Paging
The memory is divided up into equal-sized blocks called pages, typically 4K (x86) or 8K (Sparc) in size. The VA space for each process is quietly divided into pages—the page division marks are not apparent to programmers. If the program extends even one byte into a page, the whole page is used (in theory, but if no reference is made to this one byte, it may never be given real memory.) Thus we don’t want pages to be too big, or too small, either, because each page needs to be kept track of, an overhead.

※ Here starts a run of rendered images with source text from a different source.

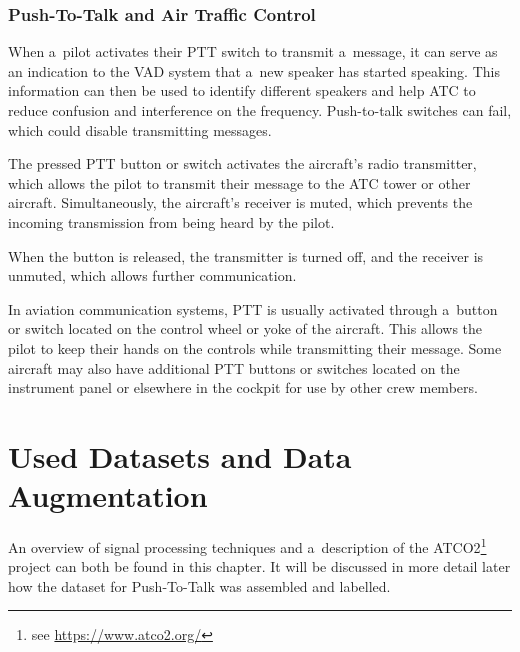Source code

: \newpage    
\subsection{Push-To-Talk and Air Traffic Control}\label{PTTinATC}

When a~pilot activates their PTT switch to transmit a~message, it can serve as an indication to the VAD system that a~new speaker has started speaking. This information can then be used to identify different speakers and help ATC to reduce confusion and interference on the frequency. Push-to-talk switches can fail, which could disable transmitting messages.

The pressed PTT button or switch activates the aircraft's radio transmitter, which allows the pilot to transmit their message to the ATC tower or other aircraft. Simultaneously, the aircraft's receiver is muted, which prevents the incoming transmission from being heard by the pilot. 

When the button is released, the transmitter is turned off, and the receiver is unmuted, which allows further communication. 


In aviation communication systems, PTT is usually activated through a~button or switch located on the control wheel or yoke of the aircraft. This allows the pilot to keep their hands on the controls while transmitting their message. Some aircraft may also have additional PTT buttons or switches located on the instrument panel or elsewhere in the cockpit for use by other crew members.






\chapter{Used Datasets and Data Augmentation}\label{Data}

    An overview of signal processing techniques and a~description of the ATCO2\footnote{see \href{https://www.atco2.org/}{{\selectfont https://www.atco2.org/}}} project can both be found in this chapter. It will be discussed in more detail later how the dataset for Push-To-Talk was assembled and labelled. 

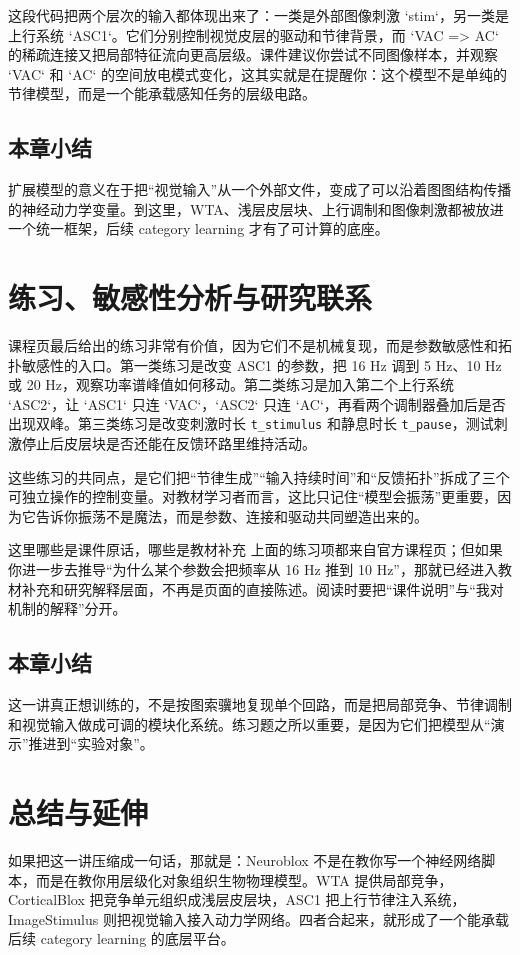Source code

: \documentclass[a4paper]{article}
\begin{document}
这段代码把两个层次的输入都体现出来了：一类是外部图像刺激 `stim`，另一类是上行系统 `ASC1`。它们分别控制视觉皮层的驱动和节律背景，而 `VAC => AC` 的稀疏连接又把局部特征流向更高层级。课件建议你尝试不同图像样本，并观察 `VAC` 和 `AC` 的空间放电模式变化，这其实就是在提醒你：这个模型不是单纯的节律模型，而是一个能承载感知任务的层级电路。

\subsection{本章小结}
扩展模型的意义在于把“视觉输入”从一个外部文件，变成了可以沿着图图结构传播的神经动力学变量。到这里，WTA、浅层皮层块、上行调制和图像刺激都被放进一个统一框架，后续 category learning 才有了可计算的底座。

\section{练习、敏感性分析与研究联系}
课程页最后给出的练习非常有价值，因为它们不是机械复现，而是参数敏感性和拓扑敏感性的入口。第一类练习是改变 ASC1 的参数，把 16 Hz 调到 5 Hz、10 Hz 或 20 Hz，观察功率谱峰值如何移动。第二类练习是加入第二个上行系统 `ASC2`，让 `ASC1` 只连 `VAC`，`ASC2` 只连 `AC`，再看两个调制器叠加后是否出现双峰。第三类练习是改变刺激时长 \texttt{t\_stimulus} 和静息时长 \texttt{t\_pause}，测试刺激停止后皮层块是否还能在反馈环路里维持活动。

这些练习的共同点，是它们把“节律生成”“输入持续时间”和“反馈拓扑”拆成了三个可独立操作的控制变量。对教材学习者而言，这比只记住“模型会振荡”更重要，因为它告诉你振荡不是魔法，而是参数、连接和驱动共同塑造出来的。

\begin{warningbox}{这里哪些是课件原话，哪些是教材补充}
上面的练习项都来自官方课程页；但如果你进一步去推导“为什么某个参数会把频率从 16 Hz 推到 10 Hz”，那就已经进入教材补充和研究解释层面，不再是页面的直接陈述。阅读时要把“课件说明”与“我对机制的解释”分开。
\end{warningbox}

\subsection{本章小结}
这一讲真正想训练的，不是按图索骥地复现单个回路，而是把局部竞争、节律调制和视觉输入做成可调的模块化系统。练习题之所以重要，是因为它们把模型从“演示”推进到“实验对象”。

\section{总结与延伸}
如果把这一讲压缩成一句话，那就是：Neuroblox 不是在教你写一个神经网络脚本，而是在教你用层级化对象组织生物物理模型。WTA 提供局部竞争，CorticalBlox 把竞争单元组织成浅层皮层块，ASC1 把上行节律注入系统，ImageStimulus 则把视觉输入接入动力学网络。四者合起来，就形成了一个能承载后续 category learning 的底层平台。
\end{document}
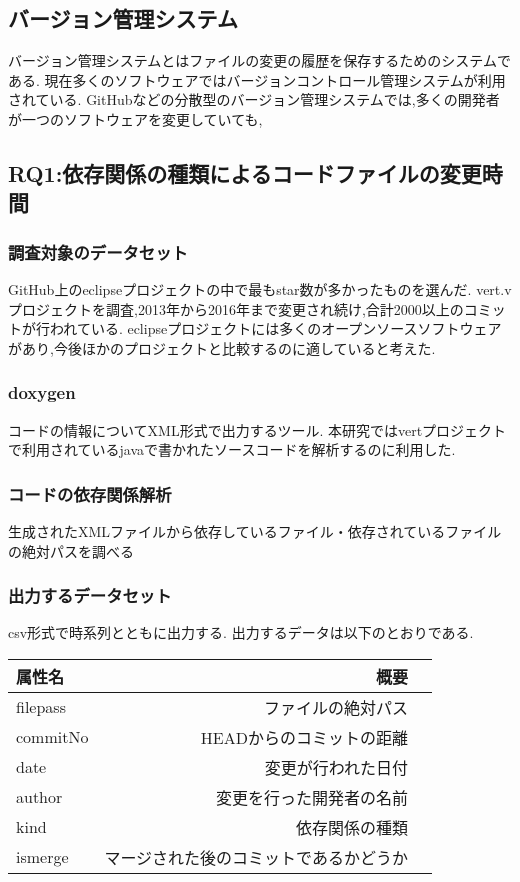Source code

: \documentclass{jsarticle}
\begin{document}
\subsection{バージョン管理システム}
バージョン管理システムとはファイルの変更の履歴を保存するためのシステムである.
現在多くのソフトウェアではバージョンコントロール管理システムが利用されている.
GitHubなどの分散型のバージョン管理システムでは,多くの開発者が一つのソフトウェアを変更していても,


\subsection{RQ1:依存関係の種類によるコードファイルの変更時間}

\subsubsection{調査対象のデータセット}
GitHub上のeclipseプロジェクトの中で最もstar数が多かったものを選んだ.
vert.vプロジェクトを調査,2013年から2016年まで変更され続け,合計2000以上のコミットが行われている.
eclipseプロジェクトには多くのオープンソースソフトウェアがあり,今後ほかのプロジェクトと比較するのに適していると考えた.

\subsubsection{doxygen}
コードの情報についてXML形式で出力するツール.
本研究ではvertプロジェクトで利用されているjavaで書かれたソースコードを解析するのに利用した.

\subsubsection{コードの依存関係解析}
生成されたXMLファイルから依存しているファイル・依存されているファイルの絶対パスを調べる


\subsubsection{出力するデータセット}
csv形式で時系列とともに出力する.
出力するデータは以下のとおりである.

\begin{tabular}{|l|r|r|} \hline
属性名 & 概要 \\ \hline
filepass & ファイルの絶対パス \\ \hline
commitNo & HEADからのコミットの距離 \\ \hline
date & 変更が行われた日付 \\ \hline
author & 変更を行った開発者の名前 \\ \hline
kind & 依存関係の種類 \\ \hline
ismerge & マージされた後のコミットであるかどうか \\ \hline
\end{tabular}
\end{document}
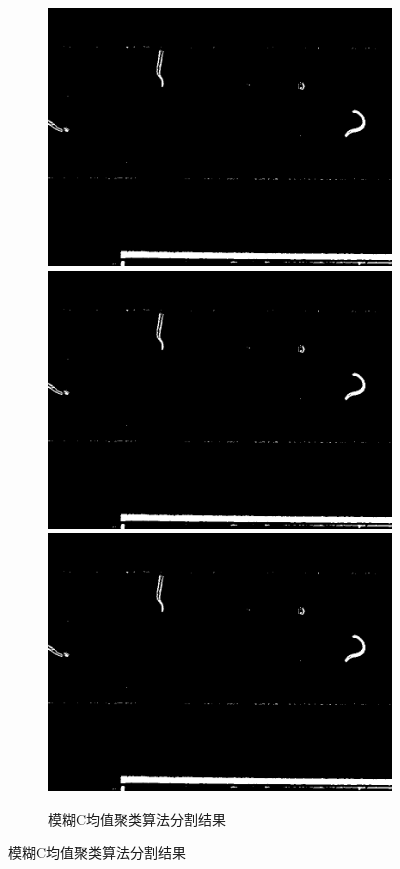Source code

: \begin{figure}[!htp]
	 \begin{subfigure}{\linewidth}
		\centering
		\begin{minipage}[b]{\linewidth}
		\includegraphics[width=0.33\linewidth,natwidth=800,natheight=600]{figure/chap3/test_fcm/441.orgin.1051.jpg}
		\includegraphics[width=0.33\linewidth,natwidth=800,natheight=600]{figure/chap3/test_fcm/441.orgin.1051.jpg}
		\includegraphics[width=0.33\linewidth,natwidth=800,natheight=600]{figure/chap3/test_fcm/441.orgin.1051.jpg}
		\end{minipage}
		\caption{模糊C均值聚类算法分割结果}
	  \end{subfigure}


\end{figure}
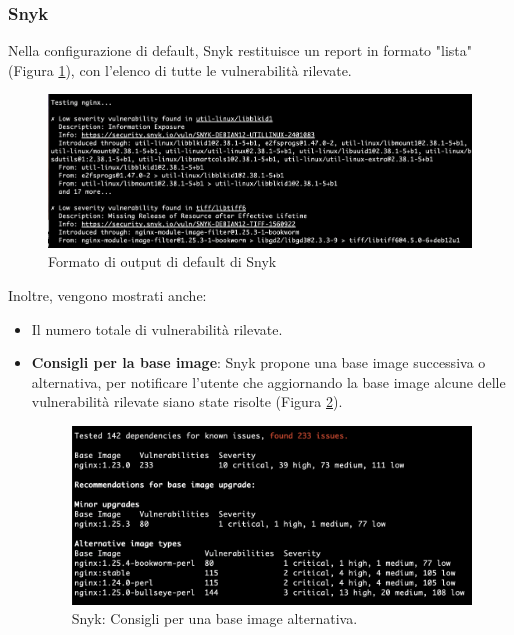 \subsubsection{Snyk}
Nella configurazione di default, Snyk restituisce un report in formato "lista" (Figura \ref{fig:snyk_output_fmt}), con l'elenco di tutte le vulnerabilità rilevate.
\begin{figure}[H]
   \centering
   \includegraphics[width=1\textwidth]{immagini/capitolo2/snyk_output_fmt.png}
   \caption{Formato di output di default di Snyk}
   \label{fig:snyk_output_fmt}
\end{figure}

Inoltre, vengono mostrati anche:
\begin{itemize}
   \item Il numero totale di vulnerabilità rilevate.
   \item \textbf{Consigli per la base image}: Snyk propone una base image successiva o alternativa, per notificare l'utente che aggiornando la base image alcune delle vulnerabilità rilevate siano state risolte (Figura \ref{fig:snyk_altn_imgs}).
         \begin{figure}[H]
            \centering
            \includegraphics[width=1\textwidth]{immagini/capitolo2/snyk_altn_images.png}
            \caption{Snyk: Consigli per una base image alternativa.}
            \label{fig:snyk_altn_imgs}
         \end{figure}
\end{itemize}

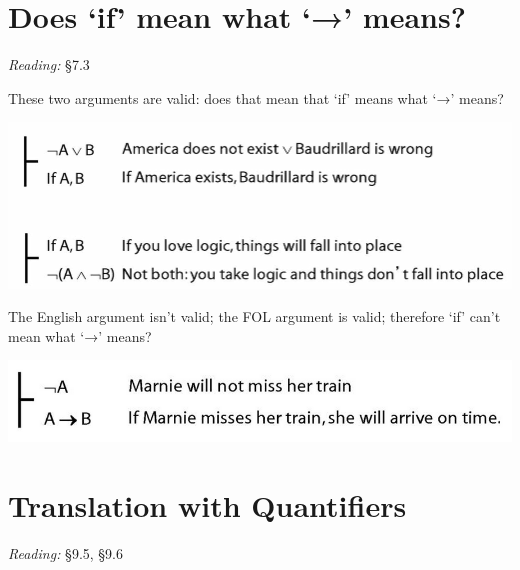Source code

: \documentclass[12pt]{extarticle}
\begin{document}
\begin{multicols*}{3}
\begin{enumerate}
\end{enumerate}
 
 
 
\section{Does ‘if’ mean what ‘→’ means?}
 
\emph{Reading:} §7.3
 
\begin{minipage}{\columnwidth}
 
These two arguments are valid: does that mean that `if' means what `→' means?
 
\begin{center}
\includegraphics[scale=0.3]{img/if_is_arrow.png}
\end{center}
\end{minipage}
 
\begin{minipage}{\columnwidth}
 
The English argument isn't valid; the FOL argument is valid; therefore `if' can't mean what `→' means?
 
\begin{center}
\includegraphics[scale=0.3]{img/if_aint_arrow.png}
\end{center}
\end{minipage}
 
 
 
\section{Translation with Quantifiers}
 
\emph{Reading:} §9.5, §9.6
 
\begin{minipage}{\columnwidth}
 

\end{minipage}
\end{multicols*}
\end{document}
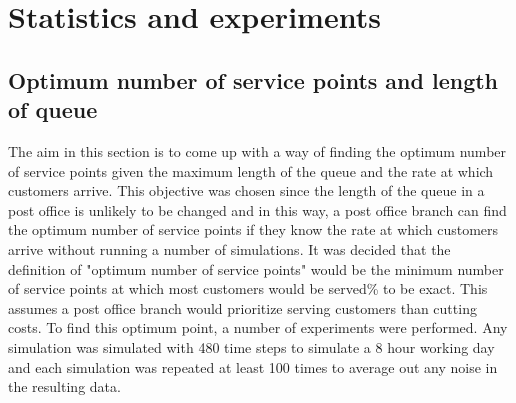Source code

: \documentclass{article}
\begin{document}
\section{Statistics and experiments}
\subsection{Optimum number of service points and length of queue}
The aim in this section is to come up with a way of finding the optimum number of service points given the maximum length of the queue and the rate at which customers arrive. This objective was chosen since the length of the queue in a post office is unlikely to be changed and in this way, a post office branch can find the optimum number of service points if they know the rate at which customers arrive without running a number of simulations.
It was decided that the definition of "optimum number of service points" would be the minimum number of service points at which most customers would be served\% to be exact. This assumes a post office branch would prioritize serving customers than cutting costs.
To find this optimum point, a number of experiments were performed. Any simulation was simulated with 480 time steps to simulate a 8 hour working day and each simulation was repeated at least 100 times to average out any noise in the resulting data.
\end{document}
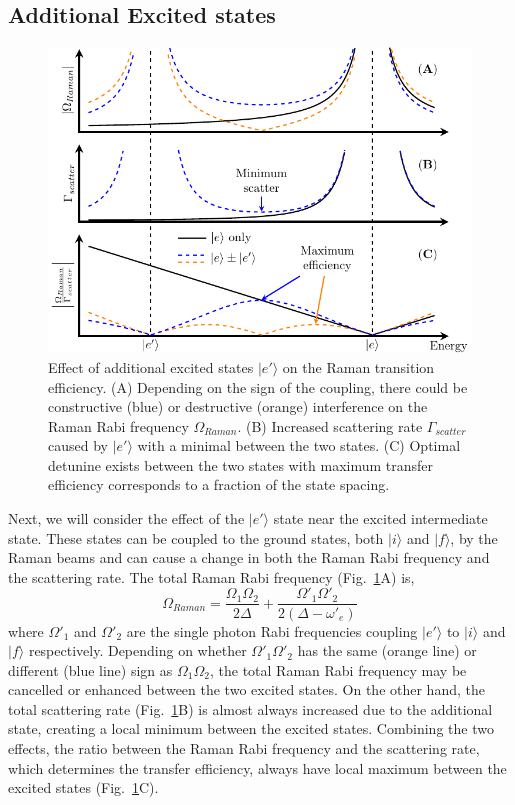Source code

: \subsection{Additional Excited states}
\label{ch:raman-transfer:extra-ext}

\begin{figure}
  \centering
  \includegraphics[width=\textwidth]{figures/raman_transfer_extra_ext_states.pdf}
  \caption[Raman transition with additional excited states]{
    Effect of additional excited states $|e'\rangle$ on the Raman transition efficiency.
    (A) Depending on the sign of the coupling, there could be constructive (blue)
    or destructive (orange) interference on the Raman Rabi frequency $\Omega_{Raman}$.
    (B) Increased scattering rate $\Gamma_{scatter}$ caused by $|e'\rangle$ with a minimal
    between the two states.
    (C) Optimal detunine exists between the two states with maximum transfer efficiency
    corresponds to a fraction of the state spacing.
    \label{fig:raman-transfer-extra-ext-states}}
\end{figure}

Next, we will consider the effect of the $|e'\rangle$ state near the excited intermediate state.
These states can be coupled to the ground states, both $|i\rangle$ and $|f\rangle$,
by the Raman beams and can cause a change in both the Raman Rabi frequency
and the scattering rate.
The total Raman Rabi frequency (Fig.~\ref{fig:raman-transfer-extra-ext-states}A) is,
\[
  \Omega_{Raman}=\frac{\Omega_1\Omega_2}{2\Delta}+\frac{\Omega'_1\Omega'_2}{2(\Delta-\omega'_e)}
\]
where $\Omega'_1$ and $\Omega'_2$ are the single photon Rabi frequencies coupling $|e'\rangle$
to $|i\rangle$ and $|f\rangle$ respectively.
Depending on whether $\Omega'_1\Omega'_2$ has the same (orange line)
or different (blue line) sign as $\Omega_1\Omega_2$, the total Raman Rabi frequency
may be cancelled or enhanced between the two excited states.
On the other hand, the total scattering rate (Fig.~\ref{fig:raman-transfer-extra-ext-states}B)
is almost always increased due to the additional state, creating a local minimum
between the excited states.
Combining the two effects, the ratio between the Raman Rabi frequency and
the scattering rate, which determines the transfer efficiency, always have local maximum
between the excited states (Fig.~\ref{fig:raman-transfer-extra-ext-states}C).

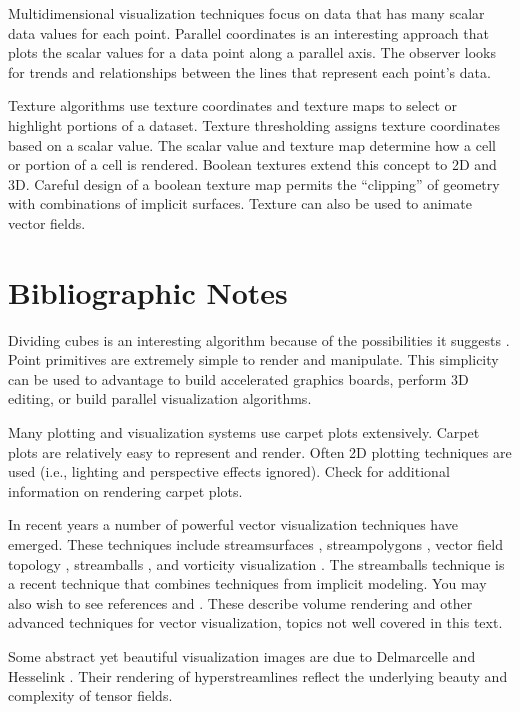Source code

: Multidimensional visualization techniques focus on data that has many scalar data values for each point. Parallel coordinates is an interesting approach that plots the scalar values for a data point along a parallel axis. The observer looks for trends and relationships between the lines that represent each point's data.

Texture algorithms use texture coordinates and texture maps to select or highlight portions of a dataset. Texture thresholding assigns texture coordinates based on a scalar value. The scalar value and texture map determine how a cell or portion of a cell is rendered. Boolean textures extend this concept to 2D and 3D. Careful design of a boolean texture map permits the ``clipping'' of geometry with combinations of implicit surfaces. Texture can also be used to animate vector fields.

\section{ Bibliographic Notes}

Dividing cubes is an interesting algorithm because of the possibilities it suggests \cite{Cline88}. Point primitives are extremely simple to render and manipulate. This simplicity can be used to advantage to build accelerated graphics boards, perform 3D editing, or build parallel visualization algorithms.

Many plotting and visualization systems use carpet plots extensively. Carpet plots are relatively easy to represent and render. Often 2D plotting techniques are used (i.e., lighting and perspective effects ignored). Check \cite{Wang90} for additional information on rendering carpet plots.

In recent years a number of powerful vector visualization techniques have emerged. These techniques include streamsurfaces \cite{Hultquist92}, streampolygons \cite{Schroeder91}, vector field topology \cite{Helman91} \cite{Globus91}, streamballs \cite{Brill94}, and vorticity visualization \cite{Banks94}. The streamballs technique is a recent technique that combines techniques from implicit modeling. You may also wish to see references \cite{Crawfis92} \cite{vanWijk93} and \cite{Max94}. These describe volume rendering and other advanced techniques for vector visualization, topics not well covered in this text.

Some abstract yet beautiful visualization images are due to Delmarcelle and Hesselink \cite{Delmarcelle93}. Their rendering of hyperstreamlines reflect the underlying beauty and complexity of tensor fields.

The physical memory is divided up into the same size blocks, called page frames. All the page frames are exactly the same in terms of memory resources. The idea of paging is that any page frame can be used as memory under any (virtual) page. A page table tells which page frame is assigned to each page of (some part of) a VA space.
The x86 paging system
A nice system, well adapted to use for any 32-bit OS you might wish to write, and in use by all the versions of UNIX on x86, plus Win2K, to implement a “flat address space.” The x86 also offers segmentation, but this is not in use by these OS’s, except in a very trivial way, so we will try to ignore it.
Note: good memory management for 64-bit OS’s is more challenging, and this system is not ready for that. We’ll stick to 32-bit systems for memory management examples.
x86 paging uses 4K pages, and a group of 1024 (1K) pages uses one page table (or PT.) 1K*4K = 4M, so each page table specifies VA to PA mappings for 4M of VA space. Since it takes 1K blocks of 4M to make 4G, we see that there are (up to) 1K PTs for a full 32-bit address space.
A page table has one entry for each page, called a page table entry (PTE.)
The x86 PTE looks like this, showing important bits:
Page frame number (pfn): bits 12-31 |
|
|
|
|
|
D |
A |
|
|
U |
W |
V |
V: valid bit (pfn is real), W: this page is writable, U: this page can be accessed in user mode, A: this page has been accessed, D: this page has been written on (dirty)
The biggest thing in it is a page frame number (pfn), which specifies the page frame for this page, if the valid bit is on. If the V bit is off, the pfn is meaningless.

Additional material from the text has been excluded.